BEGIN Data section

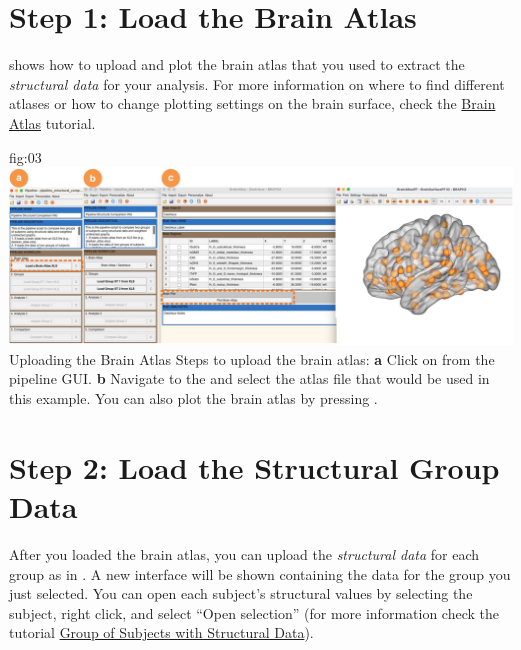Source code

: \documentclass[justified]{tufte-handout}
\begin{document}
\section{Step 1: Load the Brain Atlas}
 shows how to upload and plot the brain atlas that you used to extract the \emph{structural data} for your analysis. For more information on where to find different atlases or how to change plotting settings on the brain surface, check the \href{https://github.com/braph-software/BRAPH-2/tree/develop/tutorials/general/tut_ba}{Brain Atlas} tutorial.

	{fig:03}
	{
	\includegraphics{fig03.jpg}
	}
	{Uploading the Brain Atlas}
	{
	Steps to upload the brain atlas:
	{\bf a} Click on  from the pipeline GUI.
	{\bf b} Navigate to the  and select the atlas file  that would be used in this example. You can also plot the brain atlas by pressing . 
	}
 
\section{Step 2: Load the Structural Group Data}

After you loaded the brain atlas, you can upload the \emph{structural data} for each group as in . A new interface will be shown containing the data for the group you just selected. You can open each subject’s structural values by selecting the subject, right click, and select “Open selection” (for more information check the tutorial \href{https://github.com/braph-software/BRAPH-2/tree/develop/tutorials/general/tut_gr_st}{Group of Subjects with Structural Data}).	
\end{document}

END Data section

### Task goal
Where the material contains pictures, leave them out and copy the rest verbatim.

### Response to the task
Source code

: \documentclass[justified]{tufte-handout}
\begin{document}
\section{Step 1: Load the Brain Atlas}
 shows how to upload and plot the brain atlas that you used to extract the \emph{structural data} for your analysis. For more information on where to find different atlases or how to change plotting settings on the brain surface, check the \href{https://github.com/braph-software/BRAPH-2/tree/develop/tutorials/general/tut_ba}{Brain Atlas} tutorial.

	{fig:03}
	{
	\includegraphics{fig03.jpg}
	}
	{Uploading the Brain Atlas}
	{
	Steps to upload the brain atlas:
	{\bf a} Click on  from the pipeline GUI.
	{\bf b} Navigate to the  and select the atlas file  that would be used in this example. You can also plot the brain atlas by pressing . 
	}
 
\section{Step 2: Load the Structural Group Data}

After you loaded the brain atlas, you can upload the \emph{structural data} for each group as in . A new interface will be shown containing the data for the group you just selected. You can open each subject’s structural values by selecting the subject, right click, and select “Open selection” (for more information check the tutorial \href{https://github.com/braph-software/BRAPH-2/tree/develop/tutorials/general/tut_gr_st}{Group of Subjects with Structural Data}).	
\end{document}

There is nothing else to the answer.